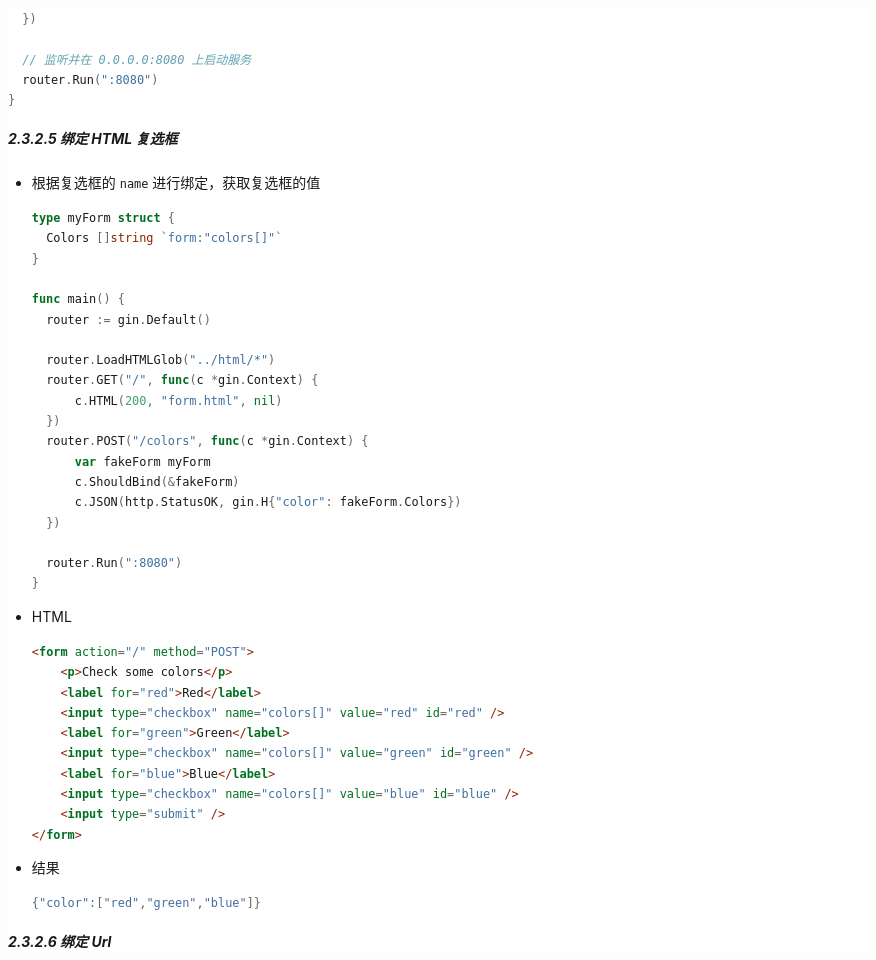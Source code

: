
   ```go
  	})
  
  	// 监听并在 0.0.0.0:8080 上启动服务
  	router.Run(":8080")
  }
  ```

##### 2.3.2.5 绑定 HTML 复选框

* 根据复选框的 `name` 进行绑定，获取复选框的值

  ```go
  type myForm struct {
  	Colors []string `form:"colors[]"`
  }
  
  func main() {
  	router := gin.Default()
  
  	router.LoadHTMLGlob("../html/*")
  	router.GET("/", func(c *gin.Context) {
  		c.HTML(200, "form.html", nil)
  	})
  	router.POST("/colors", func(c *gin.Context) {
  		var fakeForm myForm
  		c.ShouldBind(&fakeForm)
  		c.JSON(http.StatusOK, gin.H{"color": fakeForm.Colors})
  	})
  
  	router.Run(":8080")
  }
  ```

* HTML 

  ```html
  <form action="/" method="POST">
      <p>Check some colors</p>
      <label for="red">Red</label>
      <input type="checkbox" name="colors[]" value="red" id="red" />
      <label for="green">Green</label>
      <input type="checkbox" name="colors[]" value="green" id="green" />
      <label for="blue">Blue</label>
      <input type="checkbox" name="colors[]" value="blue" id="blue" />
      <input type="submit" />
  </form>
  ```

* 结果

  ```go
  {"color":["red","green","blue"]}
  ```

##### 2.3.2.6 绑定 Url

--- Problem statement ---
All lines above that hold the string "blue" should be copied.

--- Exercise result ---
      <label for="blue">Blue</label>
      <input type="checkbox" name="colors[]" value="blue" id="blue" />
  {"color":["red","green","blue"]}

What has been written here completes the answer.